Dataset entries
"""
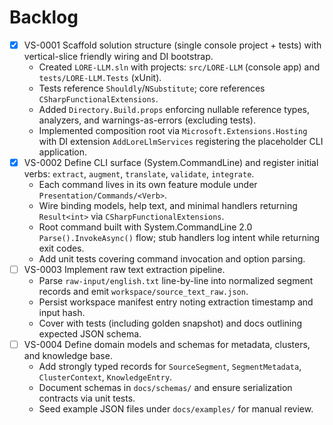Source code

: # Backlog

- [x] VS-0001 Scaffold solution structure (single console project + tests) with vertical-slice friendly wiring and DI bootstrap.
  - Created `LORE-LLM.sln` with projects: `src/LORE-LLM` (console app) and `tests/LORE-LLM.Tests` (xUnit).
  - Tests reference `Shouldly`/`NSubstitute`; core references `CSharpFunctionalExtensions`.
  - Added `Directory.Build.props` enforcing nullable reference types, analyzers, and warnings-as-errors (excluding tests).
  - Implemented composition root via `Microsoft.Extensions.Hosting` with DI extension `AddLoreLlmServices` registering the placeholder CLI application.
- [x] VS-0002 Define CLI surface (System.CommandLine) and register initial verbs: `extract`, `augment`, `translate`, `validate`, `integrate`.
  - Each command lives in its own feature module under `Presentation/Commands/<Verb>`.
  - Wire binding models, help text, and minimal handlers returning `Result<int>` via `CSharpFunctionalExtensions`.
  - Root command built with System.CommandLine 2.0 `Parse().InvokeAsync()` flow; stub handlers log intent while returning exit codes.
  - Add unit tests covering command invocation and option parsing.
- [ ] VS-0003 Implement raw text extraction pipeline.
  - Parse `raw-input/english.txt` line-by-line into normalized segment records and emit `workspace/source_text_raw.json`.
  - Persist workspace manifest entry noting extraction timestamp and input hash.
  - Cover with tests (including golden snapshot) and docs outlining expected JSON schema.
- [ ] VS-0004 Define domain models and schemas for metadata, clusters, and knowledge base.
  - Add strongly typed records for `SourceSegment`, `SegmentMetadata`, `ClusterContext`, `KnowledgeEntry`.
  - Document schemas in `docs/schemas/` and ensure serialization contracts via unit tests.
  - Seed example JSON files under `docs/examples/` for manual review.
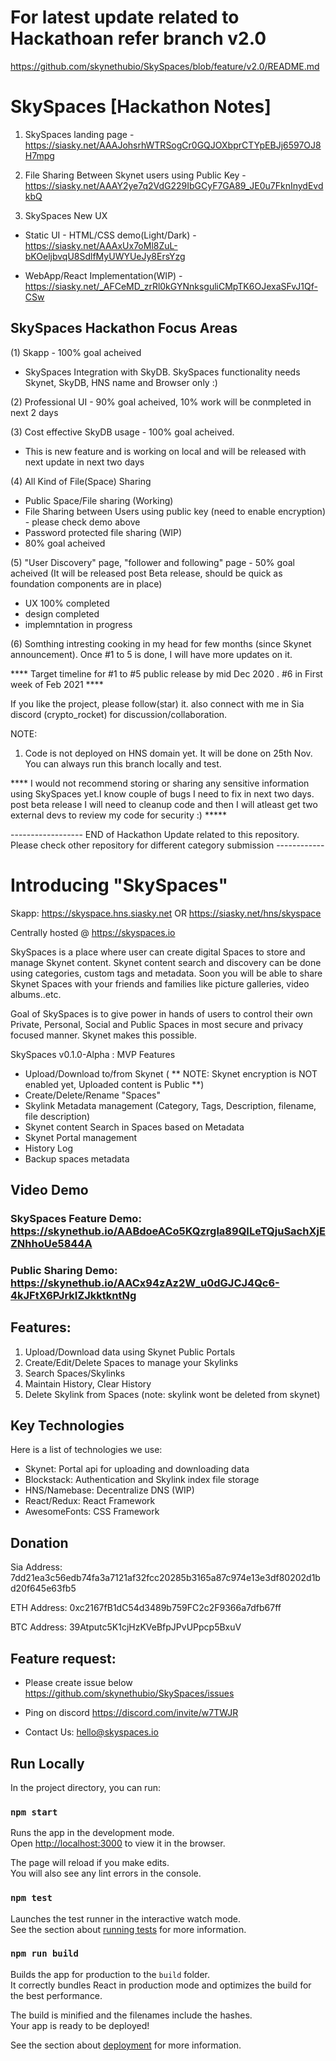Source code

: # For latest update related to Hackathoan refer branch v2.0
https://github.com/skynethubio/SkySpaces/blob/feature/v2.0/README.md

# SkySpaces [Hackathon Notes]

1. SkySpaces landing page - https://siasky.net/AAAJohsrhWTRSogCr0GQJOXbprCTYpEBJj6597OJ8H7mpg

2. File Sharing Between Skynet users using Public Key -  https://siasky.net/AAAY2ye7q2VdG229IbGCyF7GA89_JE0u7FknInydEvdkbQ

3. SkySpaces New UX

* Static UI - HTML/CSS demo(Light/Dark) - https://siasky.net/AAAxUx7oMl8ZuL-bKOeljbvqU8SdlfMyUWYUeJy8ErsYzg

* WebApp/React Implementation(WIP) - https://siasky.net/_AFCeMD_zrRl0kGYNnksguliCMpTK6OJexaSFvJ1Qf-CSw


## SkySpaces Hackathon Focus Areas

(1) Skapp - 100% goal acheived 
- SkySpaces Integration with SkyDB. SkySpaces functionality needs Skynet, SkyDB, HNS name and Browser only :)

(2) Professional UI - 90% goal acheived, 10% work will be conmpleted in next 2 days 

(3) Cost effective SkyDB usage - 100% goal acheived. 
- This is new feature and is working on local and will be released with next update in next two days

(4) All Kind of File(Space) Sharing
- Public Space/File sharing (Working)
- File Sharing between Users using public key (need to enable encryption) - please check demo above  
- Password protected file sharing (WIP) 
- 80% goal acheived

(5) "User Discovery" page, "follower and following" page - 50% goal acheived (It will be released post Beta release, should be quick as foundation components are in place)
- UX 100% completed
- design completed
- implemntation in progress

(6) Somthing intresting cooking in my head for few months (since Skynet announcement). Once #1 to 5 is done, I will have more updates on it.

 **** Target timeline for #1 to #5 public release by mid Dec 2020 . #6 in First week of Feb 2021 ****

If you like the project, please follow(star) it. also connect with me in Sia discord (crypto_rocket) for discussion/collaboration.  

NOTE:
1. Code is not deployed on HNS domain yet. It will be done on 25th Nov. You can always run this branch locally and test.

**** I would not recommend storing or sharing any sensitive information using SkySpaces yet.I know couple of bugs I need to fix in next two days. post beta release I will need to cleanup code and then I will atleast get two external devs to review my code for security :) *****


------------------ END of Hackathon Update related to this repository. Please check other repository for different category submission ------------

# Introducing "SkySpaces"

Skapp: https://skyspace.hns.siasky.net  OR  https://siasky.net/hns/skyspace

Centrally hosted @ https://skyspaces.io

SkySpaces is a place where user can create digital Spaces to store and manage Skynet content. 
Skynet content search and discovery can be done using categories, custom tags and metadata. Soon you will be able to share Skynet Spaces with your friends and families like picture galleries, video albums..etc.

Goal of SkySpaces is to give power in hands of users to control their own Private, Personal, Social and Public Spaces in most secure and privacy focused manner. Skynet makes this possible.

SkySpaces v0.1.0-Alpha : MVP Features
- Upload/Download to/from Skynet ( ** NOTE: Skynet encryption is NOT enabled yet, Uploaded content is Public **) 
- Create/Delete/Rename "Spaces"
- Skylink Metadata management  (Category, Tags, Description, filename, file description)
- Skynet content Search in Spaces based on Metadata
- Skynet Portal management
- History Log
- Backup spaces metadata

## Video Demo 

### SkySpaces Feature Demo: https://skynethub.io/AABdoeACo5KQzrgla89QILeTQjuSachXjEZNhhoUe5844A

### Public Sharing Demo: https://skynethub.io/AACx94zAz2W_u0dGJCJ4Qc6-4kJFtX6PJrkIZJkktkntNg

## Features:

1. Upload/Download data using Skynet Public Portals
2. Create/Edit/Delete Spaces to manage your Skylinks
3. Search Spaces/Skylinks
4. Maintain History, Clear History
5. Delete Skylink from Spaces (note: skylink wont be deleted from skynet)

## Key Technologies

Here is a list of technologies we use:

* Skynet: Portal api for uploading and downloading data
* Blockstack: Authentication and Skylink index file storage
* HNS/Namebase: Decentralize DNS (WIP)
* React/Redux: React Framework
* AwesomeFonts: CSS Framework

## Donation

Sia Address: 7dd21ea3c56edb74fa3a7121af32fcc20285b3165a87c974e13e3df80202d1bd20f645e63fb5

ETH Address: 0xc2167fB1dC54d3489b759FC2c2F9366a7dfb67ff

BTC Address: 39Atputc5K1cjHzKVeBfpJPvUPpcp5BxuV

## Feature request: 

* Please create issue below
https://github.com/skynethubio/SkySpaces/issues

* Ping on discord
https://discord.com/invite/w7TWJR

* Contact Us: hello@skyspaces.io

## Run Locally

In the project directory, you can run:

### `npm start`

Runs the app in the development mode.<br />
Open [http://localhost:3000](http://localhost:3000) to view it in the browser.

The page will reload if you make edits.<br />
You will also see any lint errors in the console.

### `npm test`

Launches the test runner in the interactive watch mode.<br />
See the section about [running tests](https://facebook.github.io/create-react-app/docs/running-tests) for more information.

### `npm run build`

Builds the app for production to the `build` folder.<br />
It correctly bundles React in production mode and optimizes the build for the best performance.

The build is minified and the filenames include the hashes.<br />
Your app is ready to be deployed!

See the section about [deployment](https://facebook.github.io/create-react-app/docs/deployment) for more information.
"""
§ **Exercise instructions**:
Retype the records above, but only those lines that fall between the line containing "------------------ END of" and the line containing "3. Search Spaces/Skylinks", with both of those lines included, exactly as written.

§ **Response**:
------------------ END of Hackathon Update related to this repository. Please check other repository for different category submission ------------

# Introducing "SkySpaces"

Skapp: https://skyspace.hns.siasky.net  OR  https://siasky.net/hns/skyspace

Centrally hosted @ https://skyspaces.io

SkySpaces is a place where user can create digital Spaces to store and manage Skynet content. 
Skynet content search and discovery can be done using categories, custom tags and metadata. Soon you will be able to share Skynet Spaces with your friends and families like picture galleries, video albums..etc.

Goal of SkySpaces is to give power in hands of users to control their own Private, Personal, Social and Public Spaces in most secure and privacy focused manner. Skynet makes this possible.

SkySpaces v0.1.0-Alpha : MVP Features
- Upload/Download to/from Skynet ( ** NOTE: Skynet encryption is NOT enabled yet, Uploaded content is Public **) 
- Create/Delete/Rename "Spaces"
- Skylink Metadata management  (Category, Tags, Description, filename, file description)
- Skynet content Search in Spaces based on Metadata
- Skynet Portal management
- History Log
- Backup spaces metadata

## Video Demo 

### SkySpaces Feature Demo: https://skynethub.io/AABdoeACo5KQzrgla89QILeTQjuSachXjEZNhhoUe5844A

### Public Sharing Demo: https://skynethub.io/AACx94zAz2W_u0dGJCJ4Qc6-4kJFtX6PJrkIZJkktkntNg

## Features:

1. Upload/Download data using Skynet Public Portals
2. Create/Edit/Delete Spaces to manage your Skylinks
3. Search Spaces/Skylinks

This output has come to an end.